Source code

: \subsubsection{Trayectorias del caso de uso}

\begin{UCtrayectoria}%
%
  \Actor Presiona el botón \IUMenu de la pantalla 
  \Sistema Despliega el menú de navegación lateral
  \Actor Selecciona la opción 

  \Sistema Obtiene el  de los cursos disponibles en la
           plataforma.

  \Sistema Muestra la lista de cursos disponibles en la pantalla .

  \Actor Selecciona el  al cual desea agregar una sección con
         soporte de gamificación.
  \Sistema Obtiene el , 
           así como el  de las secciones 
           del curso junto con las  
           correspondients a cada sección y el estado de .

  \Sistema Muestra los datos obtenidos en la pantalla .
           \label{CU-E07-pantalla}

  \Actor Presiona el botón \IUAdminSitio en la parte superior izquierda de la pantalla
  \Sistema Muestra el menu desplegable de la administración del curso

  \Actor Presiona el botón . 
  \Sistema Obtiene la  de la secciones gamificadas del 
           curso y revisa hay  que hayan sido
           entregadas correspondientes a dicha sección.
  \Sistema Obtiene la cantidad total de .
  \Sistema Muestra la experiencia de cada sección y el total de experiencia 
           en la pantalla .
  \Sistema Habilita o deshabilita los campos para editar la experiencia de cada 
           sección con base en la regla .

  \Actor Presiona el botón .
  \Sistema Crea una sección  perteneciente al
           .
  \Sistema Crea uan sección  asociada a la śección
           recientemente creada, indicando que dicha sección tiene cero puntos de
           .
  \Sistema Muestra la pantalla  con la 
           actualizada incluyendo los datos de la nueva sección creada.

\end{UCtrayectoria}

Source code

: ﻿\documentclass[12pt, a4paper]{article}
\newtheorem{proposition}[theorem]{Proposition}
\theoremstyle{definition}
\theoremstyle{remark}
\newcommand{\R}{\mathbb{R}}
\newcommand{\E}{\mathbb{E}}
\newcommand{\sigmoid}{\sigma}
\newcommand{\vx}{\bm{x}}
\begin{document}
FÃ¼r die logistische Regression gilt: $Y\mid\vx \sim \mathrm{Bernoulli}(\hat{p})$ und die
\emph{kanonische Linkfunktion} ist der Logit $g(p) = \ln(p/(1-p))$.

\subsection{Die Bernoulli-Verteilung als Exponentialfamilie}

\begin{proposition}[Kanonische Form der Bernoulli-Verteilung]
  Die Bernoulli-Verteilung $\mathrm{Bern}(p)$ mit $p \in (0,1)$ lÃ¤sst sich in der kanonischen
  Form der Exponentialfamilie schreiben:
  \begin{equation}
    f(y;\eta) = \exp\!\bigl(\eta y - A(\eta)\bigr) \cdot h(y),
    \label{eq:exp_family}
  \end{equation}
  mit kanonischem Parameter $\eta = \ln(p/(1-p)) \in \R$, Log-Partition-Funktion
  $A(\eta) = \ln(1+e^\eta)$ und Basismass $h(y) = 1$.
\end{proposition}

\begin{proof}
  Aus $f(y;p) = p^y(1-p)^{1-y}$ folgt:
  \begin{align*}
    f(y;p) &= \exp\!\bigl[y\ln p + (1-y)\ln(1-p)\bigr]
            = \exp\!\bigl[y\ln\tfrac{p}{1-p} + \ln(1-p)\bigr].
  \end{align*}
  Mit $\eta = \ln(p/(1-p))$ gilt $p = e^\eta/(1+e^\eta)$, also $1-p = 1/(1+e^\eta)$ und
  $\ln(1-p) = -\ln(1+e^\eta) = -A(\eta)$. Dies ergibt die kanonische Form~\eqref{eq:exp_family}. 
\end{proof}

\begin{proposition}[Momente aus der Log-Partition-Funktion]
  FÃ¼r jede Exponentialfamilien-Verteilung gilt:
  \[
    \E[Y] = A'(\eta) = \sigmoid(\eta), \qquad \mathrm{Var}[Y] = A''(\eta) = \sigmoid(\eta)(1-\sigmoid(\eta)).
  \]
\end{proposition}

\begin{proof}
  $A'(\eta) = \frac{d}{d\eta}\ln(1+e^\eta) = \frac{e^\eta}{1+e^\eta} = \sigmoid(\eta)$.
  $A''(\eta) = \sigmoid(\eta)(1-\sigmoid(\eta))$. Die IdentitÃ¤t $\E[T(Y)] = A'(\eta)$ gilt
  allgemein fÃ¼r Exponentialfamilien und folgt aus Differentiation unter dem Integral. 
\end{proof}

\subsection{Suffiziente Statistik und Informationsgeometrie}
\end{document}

▸ What the task requires: The required answer is the exact run of lines above starting at the line with "soporte de gamificación." and ending at the line with "obtenidos en la pantalla .", with both ends present.

▸ Answer:
         soporte de gamificación.
  \Sistema Obtiene el , 
           así como el  de las secciones 
           del curso junto con las  
           correspondients a cada sección y el estado de .

  \Sistema Muestra los datos obtenidos en la pantalla .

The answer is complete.